A short exhibit at Toronto’s Northern Contemporarygallery entitled Off Brand features some interesting examples. It’s beyond cliché to take a corporate logo and reinterpret it to communicate something negative about the company behind it. Just Google ‘beyond petroleum’ and you’ll find hundreds of them. So to engage in this pastime you need to make it interesting.
A handful of works in this show manage to do that. Take James Turner’s Envybook, a reinterpretation of the Facebook logo. What appears from a distance to be a graphic pattern surrounding the letter ‘f’ is, upon closer examination, a very graphic evocation of both Hieronymus Bosch and Dante Alighieri. Facebook the brand is represented here as a writhing pile of anguished human bodies, tormented by and intertwined with snakes, dragons and demons. A clever depiction of the social media platform’s massive capacity for bringing out the very worst in human behaviour.
On the surface, Larissa Honeck’s Growth appears to be a pointed comment on obesity, long associated with the overconsumption of sugary soft drinks. But it can also be seen as a critique of the corporate world’s deeply entrenched belief in unlimited growth, which is in and of itself a form of obesity.
As a comment on its rotten corporate underbelly - hoarding cash offshore, executing $10 billion in share buybacks every quarter for the last 8 years - and its concomitant diminution as a beacon of innovation since the death of founder Steve Jobs, Beeple’s “Made With Love in Cupertino” repulsively takes the shine off the Apple.

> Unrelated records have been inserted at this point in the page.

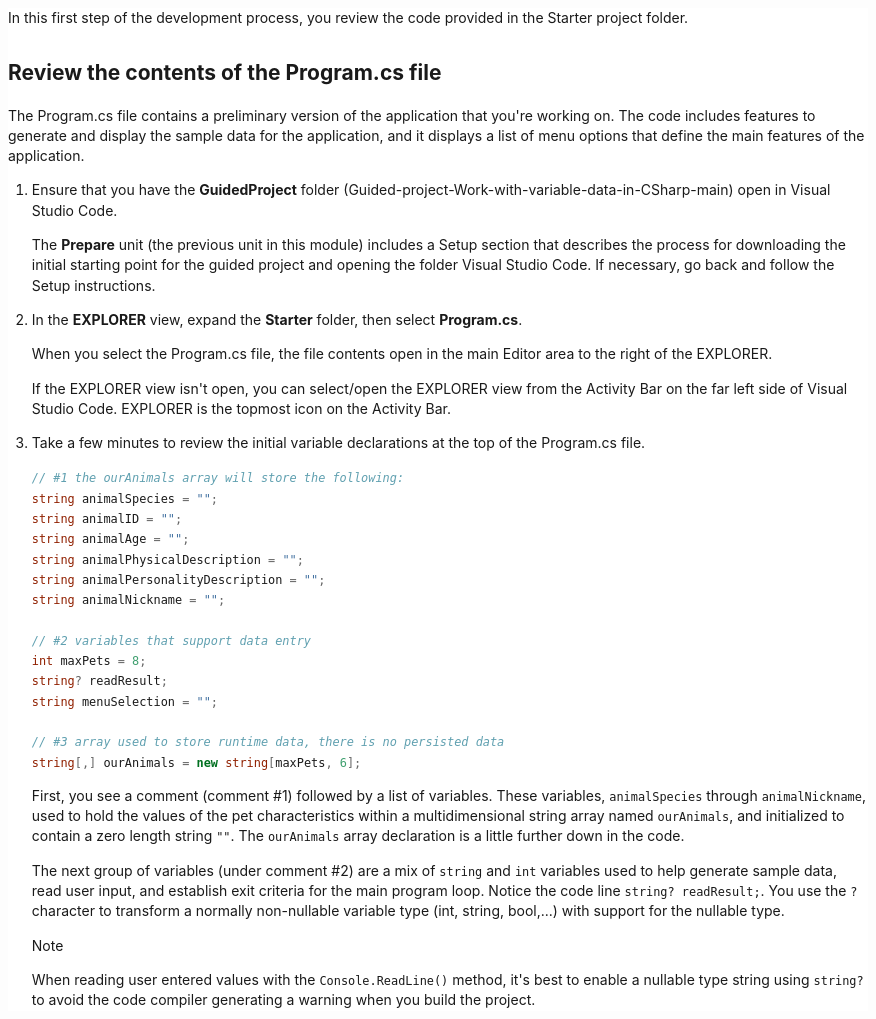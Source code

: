 In this first step of the development process, you review the code provided in the Starter project folder.

## Review the contents of the Program.cs file

The Program.cs file contains a preliminary version of the application that you're working on. The code includes features to generate and display the sample data for the application, and it displays a list of menu options that define the main features of the application.

1. Ensure that you have the **GuidedProject** folder (Guided-project-Work-with-variable-data-in-CSharp-main) open in Visual Studio Code.

    The **Prepare** unit (the previous unit in this module) includes a Setup section that describes the process for downloading the initial starting point for the guided project and opening the folder Visual Studio Code. If necessary, go back and follow the Setup instructions.

1. In the **EXPLORER** view, expand the **Starter** folder, then select **Program.cs**.

    When you select the Program.cs file, the file contents open in the main Editor area to the right of the EXPLORER.

    If the EXPLORER view isn't open, you can select/open the EXPLORER view from the Activity Bar on the far left side of Visual Studio Code. EXPLORER is the topmost icon on the Activity Bar.

1. Take a few minutes to review the initial variable declarations at the top of the Program.cs file.

    ``` c#
    // #1 the ourAnimals array will store the following: 
    string animalSpecies = "";
    string animalID = "";
    string animalAge = "";
    string animalPhysicalDescription = "";
    string animalPersonalityDescription = "";
    string animalNickname = "";

    // #2 variables that support data entry
    int maxPets = 8;
    string? readResult;
    string menuSelection = "";

    // #3 array used to store runtime data, there is no persisted data
    string[,] ourAnimals = new string[maxPets, 6];
    ```

    First, you see a comment (comment #1) followed by a list of variables. These variables, `animalSpecies` through `animalNickname`, used to hold the values of the pet characteristics within a multidimensional string array named `ourAnimals`, and initialized to contain a zero length string `""`. The `ourAnimals` array declaration is a little further down in the code.

    The next group of variables (under comment #2) are a mix of `string` and `int` variables used to help generate sample data, read user input, and establish exit criteria for the main program loop. Notice the code line `string? readResult;`. You use the `?` character to transform a normally non-nullable variable type (int, string, bool,...) with support for the nullable type.

    > [!NOTE]
    > When reading user entered values with the `Console.ReadLine()` method, it's best to enable a nullable type string using `string?` to avoid the code compiler generating a warning when you build the project.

He makes it look like zombie fruit festering at the bottom of some Piranesian dungeon. Corporate vanitas never looked quite so sickening.

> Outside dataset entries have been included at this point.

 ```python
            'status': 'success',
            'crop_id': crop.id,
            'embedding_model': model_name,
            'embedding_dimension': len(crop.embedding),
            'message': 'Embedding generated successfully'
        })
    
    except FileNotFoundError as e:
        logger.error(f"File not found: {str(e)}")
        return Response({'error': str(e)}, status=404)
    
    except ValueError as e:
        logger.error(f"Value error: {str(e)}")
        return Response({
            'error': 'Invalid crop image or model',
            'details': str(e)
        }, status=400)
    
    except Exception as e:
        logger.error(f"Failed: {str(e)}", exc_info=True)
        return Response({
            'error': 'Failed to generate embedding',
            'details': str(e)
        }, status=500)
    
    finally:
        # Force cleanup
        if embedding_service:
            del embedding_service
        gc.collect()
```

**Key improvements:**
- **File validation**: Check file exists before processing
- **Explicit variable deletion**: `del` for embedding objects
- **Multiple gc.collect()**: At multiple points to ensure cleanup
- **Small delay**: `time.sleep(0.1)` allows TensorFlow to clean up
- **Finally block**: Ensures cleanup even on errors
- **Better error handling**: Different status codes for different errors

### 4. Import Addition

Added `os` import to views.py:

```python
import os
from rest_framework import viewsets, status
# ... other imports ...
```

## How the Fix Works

On a lighter note, Louis Fischauf’s Brand Showerpelts us with a lively collection of retro brand mascots torn from the pages of ads and packaging of the ‘40s, ‘50s and ‘60s, interspersed with a shower of fireballs falling out of the sky. If it were in Adbusters it would be an ad about brand toxicity and the environmental blindness of big brand owners. Whether that was intended or not, Fischauf’s deft and ironic use of archival imagery has always made me feel like I am on a very pleasant but mildly spooky acid trip.
As a practitioner with experience on both sides of the client/consultant divide, I always find this kind of Lasnian brand-bashing entertaining. But given its proliferation over the last decade, one tires easily of its propensity for heavy-handedness. Thankfully Off Brand had a few standouts.